Die Neurologin kam in Schwung und lobte die langjährige internationale Forschungsarbeit, die zur Entwicklung des SIMOa-Analyzers geführt hatte. Kata hatte längst aufgehört, ihr zuzuhören. Sie dachte an die vielen Kämpfe, die sie bestritten hatte. Meistens war sie siegreich gewesen. Selten hatte sie eine Niederlage einstecken müssen, und, soweit sie sich erinnern konnte, kaum jemals einen nennenswerten Kopftreffer – bis zu ihrem letzten Kampf. Was sie damals den Titel und das Bewusstsein gekostet hatte, besiegelte jetzt ihren Tod. Einen langsamen und grausamen Tod, der sie erst all ihrer Talente, dann ihrer elementarsten Fähigkeiten berauben würde. Wie die meisten Boxer hatte sie immer um die Gefahren von CTE, dem faustkämpferischen Syndrom, gewusst. Und wie alle anderen hatte sie es ausgeblendet. Denn wer mit Angst in den Ring steigt, hat bereits verloren.

Kata spürte, wie etwas Dunkles in ihr aufging und sie immer tiefer zog. Es würde dieses Mal kein Zurück mehr geben. Wenn sie nicht miterleben wollte, wie sich ihre Persönlichkeit auflöste, sie immer depressiver, aggressiver und letztlich pflegebedürftig wurde, musste sie handeln. Am besten rasch.

Sie stöhnte auf. Und die Ärztin unterbrach ihren Redefluss.

»Haben Sie mir überhaupt zugehört?«, fragte sie.

»Nein«, bekannte Kata.

»Das sollten Sie aber. Denn da wir jetzt eine sichere Diagnose haben, können wir mit der Therapie beginnen.«

»Therapie?« Kata lachte auf. »Sie machen Witze.«

»Natürlich haben wir bis jetzt kein Heilmittel gegen CTE gefunden«, räumte Dr. Kleinfinger ein, »aber es gibt vieles, was wir tun können, um den Krankheitsverlauf zu beeinflussen.«

»Ich höre«, sagte Kata und meinte es so.

»Sie müssen jetzt akribisch auf Ihren Schlaf achten. Wenn wir schlafen, werden Tau-Proteine durch das nachtaktive Abfluss-System des Gehirns abgebaut. Bei CTE, genau wie bei Alzheimer, sind Ablagerungen von Tau-Proteinen typisch. Ausreichender Schlaf ist also ein wichtiger Bestandteil Ihrer Therapie, genauso wie körperliches Training, das die Durchblutung des Gehirns fördert. Wenn ich mir Sie so ansehe, dürfte das nicht das Problem sein, oder?«

Die Ärztin machte eine Pause und wartete offenbar darauf, dass Kata reagierte.

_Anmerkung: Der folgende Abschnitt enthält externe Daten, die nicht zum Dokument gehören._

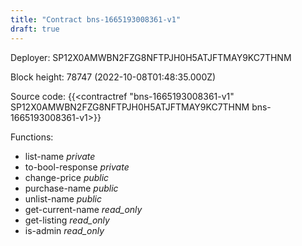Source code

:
 ```yaml
---
title: "Contract bns-1665193008361-v1"
draft: true
---
```

Deployer: SP12X0AMWBN2FZG8NFTPJH0H5ATJFTMAY9KC7THNM


 



Block height: 78747 (2022-10-08T01:48:35.000Z)

Source code: {{<contractref "bns-1665193008361-v1" SP12X0AMWBN2FZG8NFTPJH0H5ATJFTMAY9KC7THNM bns-1665193008361-v1>}}

Functions:

* list-name _private_
* to-bool-response _private_
* change-price _public_
* purchase-name _public_
* unlist-name _public_
* get-current-name _read_only_
* get-listing _read_only_
* is-admin _read_only_
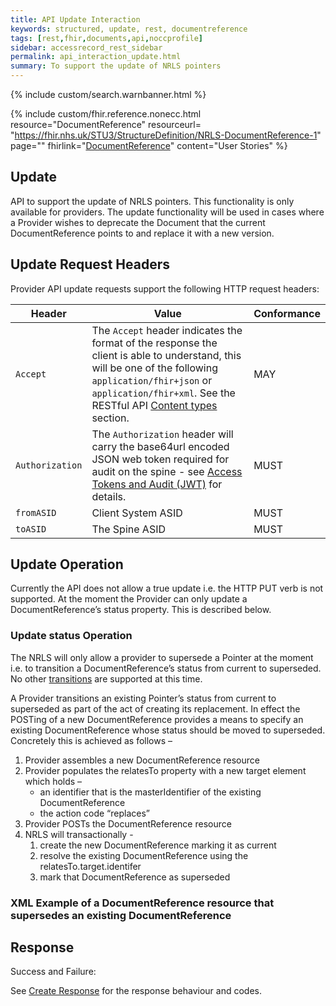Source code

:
```yaml
---
title: API Update Interaction
keywords: structured, update, rest, documentreference
tags: [rest,fhir,documents,api,noccprofile]
sidebar: accessrecord_rest_sidebar
permalink: api_interaction_update.html
summary: To support the update of NRLS pointers
---
```


{% include custom/search.warnbanner.html %}

{% include custom/fhir.reference.nonecc.html resource="DocumentReference" resourceurl= "https://fhir.nhs.uk/STU3/StructureDefinition/NRLS-DocumentReference-1" page="" fhirlink="[DocumentReference](https://www.hl7.org/fhir/STU3/documentreference.html)" content="User Stories" %}


## Update ##

API to support the update of NRLS pointers. This functionality is only available for providers.
The update functionality will be used in cases where a Provider wishes to deprecate the Document that the current DocumentReference points to and replace it with a new version.

## Update Request Headers ##

Provider API update requests support the following HTTP request headers:

| Header               | Value |Conformance |
|----------------------|-------|-------|
| `Accept`      | The `Accept` header indicates the format of the response the client is able to understand, this will be one of the following <code class="highlighter-rouge">application/fhir+json</code> or <code class="highlighter-rouge">application/fhir+xml</code>. See the RESTful API [Content types](development_general_api_guidance.html#content-types) section. | MAY |
| `Authorization`      | The `Authorization` header will carry the base64url encoded JSON web token required for audit on the spine - see [Access Tokens and Audit (JWT)](integration_access_tokens_and_audit_JWT.html) for details. |  MUST |
| `fromASID`           | Client System ASID | MUST |
| `toASID`             | The Spine ASID | MUST |


## Update Operation ##

Currently the API does not allow a true update i.e. the HTTP PUT verb is not supported. 
At the moment the Provider can only update a DocumentReference’s status property. This is described below.

### Update status Operation ###

The NRLS will only allow a provider to supersede a Pointer at the moment i.e. to transition a DocumentReference’s status from 
current to superseded. No other [transitions](/pointer_lifecycle.html) are supported at this time.

A Provider transitions an existing Pointer’s status from current to superseded as part of the act of creating its replacement. In effect the POSTing of a new DocumentReference provides a means to specify an existing DocumentReference whose status should be moved to superseded. Concretely this is achieved as follows –

1.	Provider assembles a new DocumentReference resource
2.	Provider populates the relatesTo property with a new target element which holds  –
	- an identifier that is the masterIdentifier of the existing DocumentReference
	- the action code “replaces”
3.	Provider POSTs the DocumentReference resource
4.	NRLS will transactionally -
	1. create the new DocumentReference marking it as current
	2. resolve the existing DocumentReference using the relatesTo.target.identifer
	3. mark that DocumentReference as superseded

### XML Example of a DocumentReference resource that supersedes an existing DocumentReference ###

<!--<script src="https://gist.github.com/sufyanpat/b85394951c3df416e3001611238ffd3b.js"></script>-->
<script src="https://gist.github.com/sufyanpat/22bd1935648a7055f0836ed888917b85.js"></script>

## Response ##

Success and Failure:

See [Create Response](/api_interaction_create.html#create-response) for the response behaviour and codes.

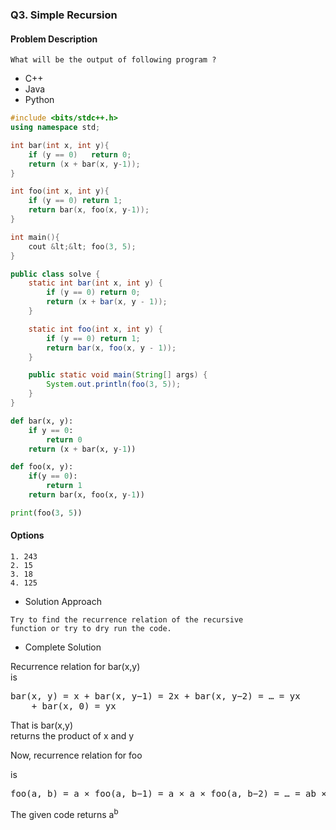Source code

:### Q3. Simple Recursion
#### Problem Description
```text
What will be the output of following program ?
```
<ul>
    <li>C++</li>
    <li>Java</li>
    <li>Python</li>
</ul>

```cpp
#include <bits/stdc++.h>
using namespace std;

int bar(int x, int y){
    if (y == 0)   return 0;
    return (x + bar(x, y-1));
}

int foo(int x, int y){
    if (y == 0) return 1;
    return bar(x, foo(x, y-1));
}

int main(){
    cout &lt;&lt; foo(3, 5);
}
```
```java
public class solve {
    static int bar(int x, int y) {
        if (y == 0) return 0;
        return (x + bar(x, y - 1));
    }

    static int foo(int x, int y) {
        if (y == 0) return 1;
        return bar(x, foo(x, y - 1));
    }

    public static void main(String[] args) {
        System.out.println(foo(3, 5));
    }
}
```

```python
def bar(x, y):
    if y == 0:
        return 0
    return (x + bar(x, y-1))

def foo(x, y):
    if(y == 0):
        return 1
    return bar(x, foo(x, y-1))

print(foo(3, 5))
```

#### Options
```text
1. 243
2. 15
3. 18
4. 125
```

* Solution Approach
```text
Try to find the recurrence relation of the recursive 
function or try to dry run the code.
```
* Complete Solution
<div>
    <p>Recurrence relation for bar(x,y)<br>is</p>
    <pre>bar(x, y) = x + bar(x, y−1) = 2x + bar(x, y−2) = … = yx 
    + bar(x, 0) = yx</pre>
    <p>That is bar(x,y)<br>
    returns the product of x and y</p>
    <p>Now, recurrence relation for foo</p>
    <p>is</p>
    <pre>foo(a, b) = a × foo(a, b−1) = a × a × foo(a, b−2) = … = ab × foo(a, 0) = ab × 1 = ab</pre>
    <p>The given code returns a<sup>b</sup></p>
</div>

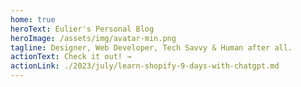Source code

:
 ```yaml
---
home: true
heroText: Eulier's Personal Blog
heroImage: /assets/img/avatar-min.png
tagline: Designer, Web Developer, Tech Savvy & Human after all.
actionText: Check it out! →
actionLink: ./2023/july/learn-shopify-9-days-with-chatgpt.md
---
```

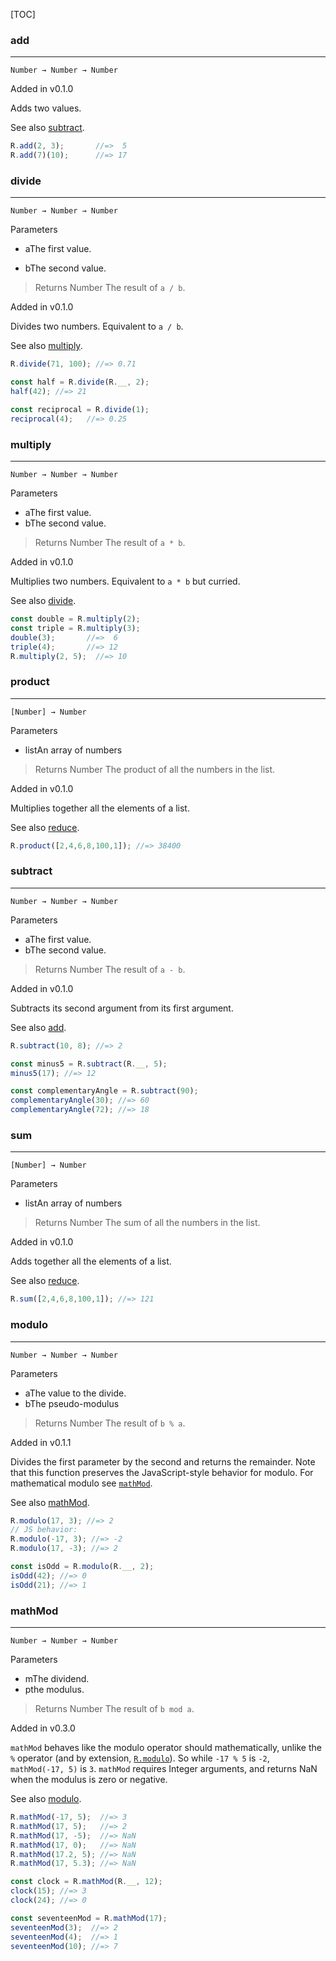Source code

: [TOC]

### add

-----------------------------------------------------------------------------------------------------

`Number → Number → Number`

Added in v0.1.0

Adds two values.

See also [subtract](#subtract).

```js
R.add(2, 3);       //=>  5
R.add(7)(10);      //=> 17
```

### divide

--------------------------------------------------------------------------------------------------------------

`Number → Number → Number`

Parameters

*   aThe first value.

*   bThe second value.

> Returns Number The result of `a / b`.

Added in v0.1.0

Divides two numbers. Equivalent to `a / b`.

See also [multiply](#multiply).

```js
R.divide(71, 100); //=> 0.71

const half = R.divide(R.__, 2);
half(42); //=> 21

const reciprocal = R.divide(1);
reciprocal(4);   //=> 0.25
```

### multiply

--------------------------------------------------------------------------------------------------------------------

`Number → Number → Number`

Parameters

*   aThe first value.
*   bThe second value.

> Returns Number The result of `a * b`.

Added in v0.1.0

Multiplies two numbers. Equivalent to `a * b` but curried.

See also [divide](#divide).

```js
const double = R.multiply(2);
const triple = R.multiply(3);
double(3);       //=>  6
triple(4);       //=> 12
R.multiply(2, 5);  //=> 10
```

### product

---

`[Number] → Number`

Parameters

*   listAn array of numbers

> Returns Number The product of all the numbers in the list.

Added in v0.1.0

Multiplies together all the elements of a list.

See also [reduce](#reduce).

```js
R.product([2,4,6,8,100,1]); //=> 38400
```

### subtract

---

`Number → Number → Number`

Parameters

*   aThe first value.
*   bThe second value.

> Returns Number The result of `a - b`.

Added in v0.1.0

Subtracts its second argument from its first argument.

See also [add](#add).

```js
R.subtract(10, 8); //=> 2

const minus5 = R.subtract(R.__, 5);
minus5(17); //=> 12

const complementaryAngle = R.subtract(90);
complementaryAngle(30); //=> 60
complementaryAngle(72); //=> 18
```

### sum

---

`[Number] → Number`

Parameters

*   listAn array of numbers

> Returns Number The sum of all the numbers in the list.

Added in v0.1.0

Adds together all the elements of a list.

See also [reduce](#reduce).

```js
R.sum([2,4,6,8,100,1]); //=> 121
```

### modulo

---

`Number → Number → Number`

Parameters

*   aThe value to the divide.
*   bThe pseudo-modulus

> Returns Number The result of `b % a`.

Added in v0.1.1

Divides the first parameter by the second and returns the remainder. Note that this function preserves the JavaScript-style behavior for modulo. For mathematical modulo see [`mathMod`](#mathMod).

See also [mathMod](#mathMod).

```js
R.modulo(17, 3); //=> 2
// JS behavior:
R.modulo(-17, 3); //=> -2
R.modulo(17, -3); //=> 2

const isOdd = R.modulo(R.__, 2);
isOdd(42); //=> 0
isOdd(21); //=> 1
```

### mathMod

---

`Number → Number → Number`

Parameters

*   mThe dividend.
*   pthe modulus.

> Returns Number The result of `b mod a`.

Added in v0.3.0

`mathMod` behaves like the modulo operator should mathematically, unlike the `%` operator (and by extension, [`R.modulo`](#modulo)). So while `-17 % 5` is `-2`, `mathMod(-17, 5)` is `3`. `mathMod` requires Integer arguments, and returns NaN when the modulus is zero or negative.

See also [modulo](#modulo).

```js
R.mathMod(-17, 5);  //=> 3
R.mathMod(17, 5);   //=> 2
R.mathMod(17, -5);  //=> NaN
R.mathMod(17, 0);   //=> NaN
R.mathMod(17.2, 5); //=> NaN
R.mathMod(17, 5.3); //=> NaN

const clock = R.mathMod(R.__, 12);
clock(15); //=> 3
clock(24); //=> 0

const seventeenMod = R.mathMod(17);
seventeenMod(3);  //=> 2
seventeenMod(4);  //=> 1
seventeenMod(10); //=> 7
```
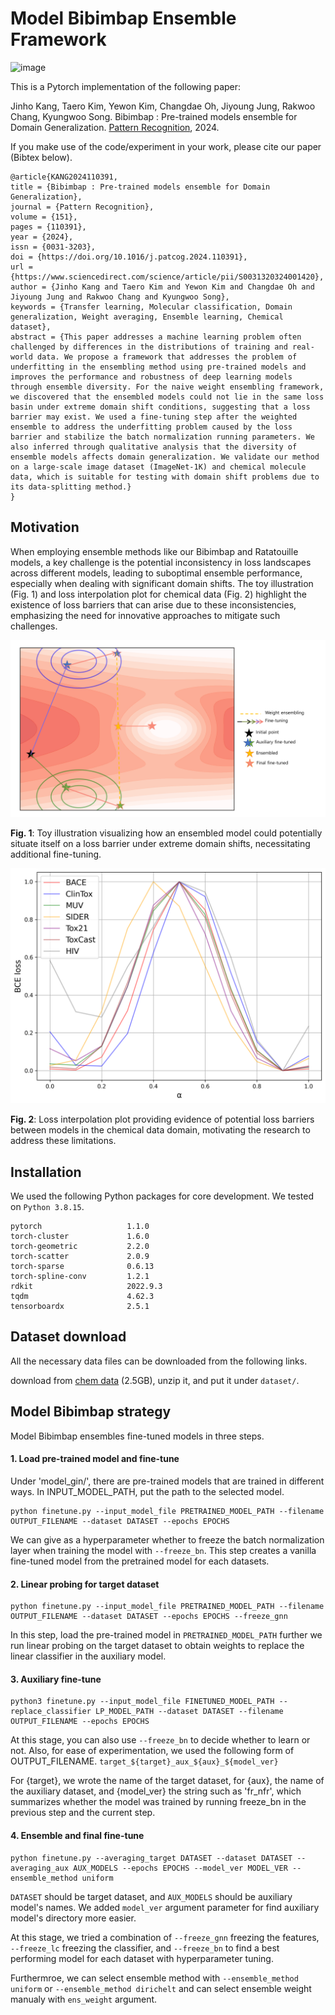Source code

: # Model Bibimbap Ensemble Framework
![image](https://github.com/bubble3jh/bibimbap_ensemble/assets/56244967/b4d585b7-7bd5-4af3-8e38-760377c66d97)

This is a Pytorch implementation of the following paper: 

Jinho Kang, Taero Kim, Yewon Kim, Changdae Oh, Jiyoung Jung, Rakwoo Chang, Kyungwoo Song. Bibimbap : Pre-trained models ensemble for Domain Generalization. [Pattern Recognition](https://www.sciencedirect.com/science/article/pii/S0031320324001420?dgcid=coauthor), 2024.


If you make use of the code/experiment in your work, please cite our paper (Bibtex below).

```
@article{KANG2024110391,
title = {Bibimbap : Pre-trained models ensemble for Domain Generalization},
journal = {Pattern Recognition},
volume = {151},
pages = {110391},
year = {2024},
issn = {0031-3203},
doi = {https://doi.org/10.1016/j.patcog.2024.110391},
url = {https://www.sciencedirect.com/science/article/pii/S0031320324001420},
author = {Jinho Kang and Taero Kim and Yewon Kim and Changdae Oh and Jiyoung Jung and Rakwoo Chang and Kyungwoo Song},
keywords = {Transfer learning, Molecular classification, Domain generalization, Weight averaging, Ensemble learning, Chemical dataset},
abstract = {This paper addresses a machine learning problem often challenged by differences in the distributions of training and real-world data. We propose a framework that addresses the problem of underfitting in the ensembling method using pre-trained models and improves the performance and robustness of deep learning models through ensemble diversity. For the naive weight ensembling framework, we discovered that the ensembled models could not lie in the same loss basin under extreme domain shift conditions, suggesting that a loss barrier may exist. We used a fine-tuning step after the weighted ensemble to address the underfitting problem caused by the loss barrier and stabilize the batch normalization running parameters. We also inferred through qualitative analysis that the diversity of ensemble models affects domain generalization. We validate our method on a large-scale image dataset (ImageNet-1K) and chemical molecule data, which is suitable for testing with domain shift problems due to its data-splitting method.}
}
```

## Motivation

When employing ensemble methods like our Bibimbap and Ratatouille models, a key challenge is the potential inconsistency in loss landscapes across different models, leading to suboptimal ensemble performance, especially when dealing with significant domain shifts. The toy illustration (Fig. 1) and loss interpolation plot for chemical data (Fig. 2) highlight the existence of loss barriers that can arise due to these inconsistencies, emphasizing the need for innovative approaches to mitigate such challenges.

![Toy Illustration](figures/illustration.png)

**Fig. 1**: Toy illustration visualizing how an ensembled model could potentially situate itself on a loss barrier under extreme domain shifts, necessitating additional fine-tuning.

![Loss Interpolation](figures/loss_interpolation.png)

**Fig. 2**: Loss interpolation plot providing evidence of potential loss barriers between models in the chemical data domain, motivating the research to address these limitations.

## Installation
We used the following Python packages for core development. We tested on `Python 3.8.15`.
```
pytorch                   1.1.0
torch-cluster             1.6.0             
torch-geometric           2.2.0
torch-scatter             2.0.9
torch-sparse              0.6.13
torch-spline-conv         1.2.1
rdkit                     2022.9.3
tqdm                      4.62.3
tensorboardx              2.5.1
```

## Dataset download
All the necessary data files can be downloaded from the following links.

download from [chem data](http://snap.stanford.edu/gnn-pretrain/data/chem_dataset.zip) (2.5GB), unzip it, and put it under `dataset/`.

## Model Bibimbap strategy
Model Bibimbap ensembles fine-tuned models in three steps.

#### 1. Load pre-trained model and fine-tune
Under 'model_gin/', there are pre-trained models that are trained in different ways. In INPUT_MODEL_PATH, put the path to the selected model.

```
python finetune.py --input_model_file PRETRAINED_MODEL_PATH --filename OUTPUT_FILENAME --dataset DATASET --epochs EPOCHS
```

We can give as a hyperparameter whether to freeze the batch normalization layer when training the model with `--freeze_bn`.
This step creates a vanilla fine-tuned model from the pretrained model for each datasets.

#### 2. Linear probing for target dataset
```
python finetune.py --input_model_file PRETRAINED_MODEL_PATH --filename OUTPUT_FILENAME --dataset DATASET --epochs EPOCHS --freeze_gnn
```
In this step, load the pre-trained model in `PRETRAINED_MODEL_PATH` further we run linear probing on the target dataset to obtain weights to replace the linear classifier in the auxiliary model.

#### 3. Auxiliary fine-tune
```
python3 finetune.py --input_model_file FINETUNED_MODEL_PATH --replace_classifier LP_MODEL_PATH --dataset DATASET --filename OUTPUT_FILENAME --epochs EPOCHS 

```

At this stage, you can also use `--freeze_bn` to decide whether to learn or not.
Also, for ease of experimentation, we used the following form of OUTPUT_FILENAME. `target_${target}_aux_${aux}_${model_ver}`

For {target}, we wrote the name of the target dataset, for {aux}, the name of the auxiliary dataset, and {model_ver} the string such as 'fr_nfr', which summarizes whether the model was trained by running freeze_bn in the previous step and the current step.

#### 4. Ensemble and final fine-tune
```
python finetune.py --averaging_target DATASET --dataset DATASET --averaging_aux AUX_MODELS --epochs EPOCHS --model_ver MODEL_VER --ensemble_method uniform
```

`DATASET` should be target dataset, and `AUX_MODELS` should be auxiliary model's names. We added `model_ver` argument parameter for find auxiliary model's directory more easier.

At this stage, we tried a combination of `--freeze_gnn` freezing the features, `--freeze_lc` freezing the classifier, and `--freeze_bn` to find a best performing model for each dataset with hyperparameter tuning.

Furthermroe, we can select ensemble method with `--ensemble_method uniform` or `--ensemble_method dirichelt` and can select ensemble weight manualy with `ens_weight` argument.
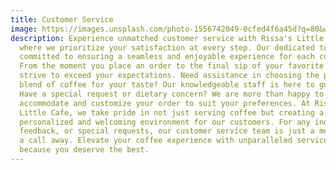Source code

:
 ```yaml
---
title: Customer Service
image: https://images.unsplash.com/photo-1556742049-0cfed4f6a45d?q=80&w=1470&auto=format&fit=crop&ixlib=rb-4.0.3&ixid=M3wxMjA3fDB8MHxwaG90by1wYWdlfHx8fGVufDB8fHx8fA%3D%3D
description: Experience unmatched customer service with Rissa's Little Cafe,
  where we prioritize your satisfaction at every step. Our dedicated team is
  committed to ensuring a seamless and enjoyable experience for each customer.
  From the moment you place an order to the final sip of your favorite brew, we
  strive to exceed your expectations. Need assistance in choosing the perfect
  blend of coffee for your taste? Our knowledgeable staff is here to guide you.
  Have a special request or dietary concern? We are more than happy to
  accommodate and customize your order to suit your preferences. At Rissa's
  Little Cafe, we take pride in not just serving coffee but creating a
  personalized and welcoming environment for our customers. For any inquiries,
  feedback, or special requests, our customer service team is just a message or
  a call away. Elevate your coffee experience with unparalleled service –
  because you deserve the best.
---
```

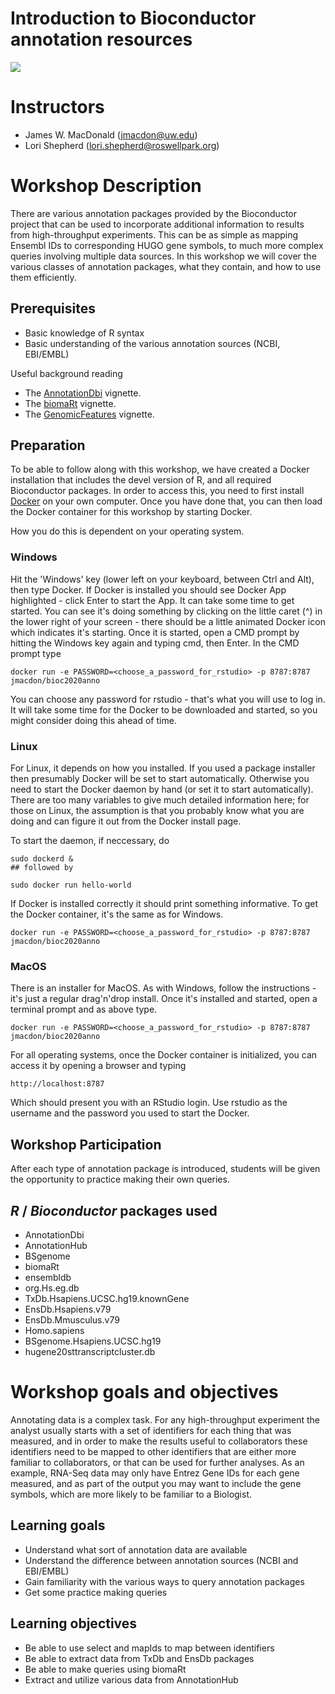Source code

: # Introduction to Bioconductor annotation resources
![](https://github.com/jmacdon/Bioc2020Anno/.github/workflows/basic_checks.yaml/badge.svg)
# Instructors

* James W. MacDonald (jmacdon@uw.edu)
* Lori Shepherd (lori.shepherd@roswellpark.org)

# Workshop Description

There are various annotation packages provided by the Bioconductor
project that can be used to incorporate additional information to
results from high-throughput experiments. This can be as simple as
mapping Ensembl IDs to corresponding HUGO gene symbols, to much more
complex queries involving multiple data sources. In this workshop we
will cover the various classes of annotation packages, what they
contain, and how to use them efficiently. 

## Prerequisites

* Basic knowledge of R syntax
* Basic understanding of the various annotation sources (NCBI, EBI/EMBL)

Useful background reading

* The
  [AnnotationDbi](https://www.bioconductor.org/packages/release/bioc/vignettes/AnnotationDbi/inst/doc/IntroToAnnotationPackages.pdf)
  vignette.
* The
  [biomaRt](https://www.bioconductor.org/packages/release/bioc/vignettes/biomaRt/inst/doc/biomaRt.html)
  vignette.
* The
  [GenomicFeatures](https://www.bioconductor.org/packages/release/bioc/vignettes/GenomicFeatures/inst/doc/GenomicFeatures.pdf)
  vignette.

## Preparation

To be able to follow along with this workshop, we have created a
Docker installation that includes the devel version of R, and all
required Bioconductor packages. In order to access this, you need to
first install [Docker](https://docs.docker.com/engine/install/) on
your own computer. Once you have done that, you can then load the
Docker container for this workshop by starting Docker.

How you do this is dependent on your operating system.

### Windows

Hit the 'Windows' key (lower left on your keyboard, between Ctrl and
Alt), then type Docker. If Docker is installed you should see Docker
App highlighted - click Enter to start the App. It can take some time
to get started. You can see it's doing something by clicking on the
little caret (^) in the lower right of your screen - there should be a
little animated Docker icon which indicates it's starting. Once it is
started, open a CMD prompt by hitting the Windows key again and typing
cmd, then Enter. In the CMD prompt type

```
docker run -e PASSWORD=<choose_a_password_for_rstudio> -p 8787:8787 jmacdon/bioc2020anno
```

You can choose any password for rstudio - that's what you will use to
log in. It will take some time for the Docker to be downloaded and
started, so you might consider doing this ahead of time.

### Linux

For Linux, it depends on how you installed. If you used a package
installer then presumably Docker will be set to start
automatically. Otherwise you need to start the Docker daemon by hand
(or set it to start automatically). There are too many variables to
give much detailed information here; for those on Linux, the
assumption is that you probably know what you are doing and can figure
it out from the Docker install page.

To start the daemon, if neccessary, do

```
sudo dockerd &
## followed by 

sudo docker run hello-world

```

If Docker is installed correctly it should print something
informative. To get the Docker container, it's the same as for
Windows.

```
docker run -e PASSWORD=<choose_a_password_for_rstudio> -p 8787:8787 jmacdon/bioc2020anno
```

### MacOS

There is an installer for MacOS. As with Windows, follow the
instructions - it's just a regular drag'n'drop install. Once it's
installed and started, open a terminal prompt and as above type.

```
docker run -e PASSWORD=<choose_a_password_for_rstudio> -p 8787:8787 jmacdon/bioc2020anno
```

For all operating systems, once the Docker container is initialized,
you can access it by opening a browser and typing

```
http://localhost:8787
```

Which should present you with an RStudio login. Use rstudio as the
username and the password you used to start the Docker.


## Workshop Participation

After each type of annotation package is introduced, students will be
given the opportunity to practice making their own queries. 

## _R_ / _Bioconductor_ packages used

* AnnotationDbi
* AnnotationHub
* BSgenome
* biomaRt
* ensembldb
* org.Hs.eg.db
* TxDb.Hsapiens.UCSC.hg19.knownGene
* EnsDb.Hsapiens.v79
* EnsDb.Mmusculus.v79
* Homo.sapiens 
* BSgenome.Hsapiens.UCSC.hg19
* hugene20sttranscriptcluster.db


# Workshop goals and objectives

Annotating data is a complex task. For any high-throughput experiment
the analyst usually starts with a set of identifiers for each thing
that was measured, and in order to make the results useful to
collaborators these identifiers need to be mapped to other identifiers
that are either more familiar to collaborators, or that can be used
for further analyses. As an example, RNA-Seq data may only have Entrez
Gene IDs for each gene measured, and as part of the output you may
want to include the gene symbols, which are more likely to be familiar
to a Biologist.

## Learning goals

* Understand what sort of annotation data are available
* Understand the difference between annotation sources (NCBI and EBI/EMBL)
* Gain familiarity with the various ways to query annotation packages
* Get some practice making queries

## Learning objectives

* Be able to use select and mapIds to map between identifiers
* Be able to extract data from TxDb and EnsDb packages
* Be able to make queries using biomaRt
* Extract and utilize various data from AnnotationHub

»Nein, das ist kein Problem.«

»Dann sollten Sie schnellstmöglich mit einer Verhaltenstherapie beginnen, um depressive Verstimmungen besser einordnen zu können und den Verlust kognitiver Fähigkeiten erträglicher zu machen.«

»Und das ist es dann?« fragte Kata.

»Im Großen und Ganzen schon«, antwortete Dr. Kleinfinger zögerlich.

Kata begann zu lachen. Erst leise in sich hinein. Dann lachte sie lauthals, als ob sie einen besonders guten Witz gehört hätte. Schließlich stand sie auf, klopfte Dr. Kleinfinger auf die Schulter und ging zur Tür. Sie war bereits auf dem Gang, als sie die Ärztin hinter sich hörte.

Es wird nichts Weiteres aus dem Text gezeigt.